## [Work order]
Transcribe every record beneath, precisely as written.

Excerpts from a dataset
Content starts
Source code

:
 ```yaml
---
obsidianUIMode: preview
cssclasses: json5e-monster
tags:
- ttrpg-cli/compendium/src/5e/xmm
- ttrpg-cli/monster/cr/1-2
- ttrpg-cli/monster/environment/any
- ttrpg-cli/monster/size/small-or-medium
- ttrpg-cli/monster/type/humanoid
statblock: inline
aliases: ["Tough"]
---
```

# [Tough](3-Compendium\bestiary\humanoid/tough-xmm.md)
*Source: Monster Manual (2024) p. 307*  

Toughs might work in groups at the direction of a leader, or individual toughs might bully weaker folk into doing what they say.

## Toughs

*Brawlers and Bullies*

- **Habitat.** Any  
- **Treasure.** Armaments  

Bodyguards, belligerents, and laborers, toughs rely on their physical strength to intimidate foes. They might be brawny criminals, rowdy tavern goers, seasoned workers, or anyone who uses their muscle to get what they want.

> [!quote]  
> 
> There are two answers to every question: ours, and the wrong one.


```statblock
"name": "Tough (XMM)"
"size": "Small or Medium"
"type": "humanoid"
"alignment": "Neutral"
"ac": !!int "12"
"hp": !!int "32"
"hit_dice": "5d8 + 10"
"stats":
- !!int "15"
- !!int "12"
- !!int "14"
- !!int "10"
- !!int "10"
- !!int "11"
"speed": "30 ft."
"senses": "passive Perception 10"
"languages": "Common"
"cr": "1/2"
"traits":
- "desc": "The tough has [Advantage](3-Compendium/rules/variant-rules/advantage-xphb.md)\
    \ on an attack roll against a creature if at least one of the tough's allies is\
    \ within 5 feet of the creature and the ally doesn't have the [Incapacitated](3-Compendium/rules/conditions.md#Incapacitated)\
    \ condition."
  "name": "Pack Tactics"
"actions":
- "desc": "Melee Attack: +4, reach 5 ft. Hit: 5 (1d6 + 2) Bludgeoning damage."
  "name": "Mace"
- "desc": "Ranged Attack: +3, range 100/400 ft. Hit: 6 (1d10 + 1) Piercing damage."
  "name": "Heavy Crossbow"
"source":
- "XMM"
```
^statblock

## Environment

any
Content ends
## [Exercise response]
Source code

:
 ```yaml
---
obsidianUIMode: preview
cssclasses: json5e-monster
tags:
- ttrpg-cli/compendium/src/5e/xmm
- ttrpg-cli/monster/cr/1-2
- ttrpg-cli/monster/environment/any
- ttrpg-cli/monster/size/small-or-medium
- ttrpg-cli/monster/type/humanoid
statblock: inline
aliases: ["Tough"]
---
```

# [Tough](3-Compendium\bestiary\humanoid/tough-xmm.md)
*Source: Monster Manual (2024) p. 307*  

Toughs might work in groups at the direction of a leader, or individual toughs might bully weaker folk into doing what they say.

## Toughs

*Brawlers and Bullies*

- **Habitat.** Any  
- **Treasure.** Armaments  

Bodyguards, belligerents, and laborers, toughs rely on their physical strength to intimidate foes. They might be brawny criminals, rowdy tavern goers, seasoned workers, or anyone who uses their muscle to get what they want.

> [!quote]  
> 
> There are two answers to every question: ours, and the wrong one.


```statblock
"name": "Tough (XMM)"
"size": "Small or Medium"
"type": "humanoid"
"alignment": "Neutral"
"ac": !!int "12"
"hp": !!int "32"
"hit_dice": "5d8 + 10"
"stats":
- !!int "15"
- !!int "12"
- !!int "14"
- !!int "10"
- !!int "10"
- !!int "11"
"speed": "30 ft."
"senses": "passive Perception 10"
"languages": "Common"
"cr": "1/2"
"traits":
- "desc": "The tough has [Advantage](3-Compendium/rules/variant-rules/advantage-xphb.md)\
    \ on an attack roll against a creature if at least one of the tough's allies is\
    \ within 5 feet of the creature and the ally doesn't have the [Incapacitated](3-Compendium/rules/conditions.md#Incapacitated)\
    \ condition."
  "name": "Pack Tactics"
"actions":
- "desc": "Melee Attack: +4, reach 5 ft. Hit: 5 (1d6 + 2) Bludgeoning damage."
  "name": "Mace"
- "desc": "Ranged Attack: +3, range 100/400 ft. Hit: 6 (1d10 + 1) Piercing damage."
  "name": "Heavy Crossbow"
"source":
- "XMM"
```
^statblock

## Environment

any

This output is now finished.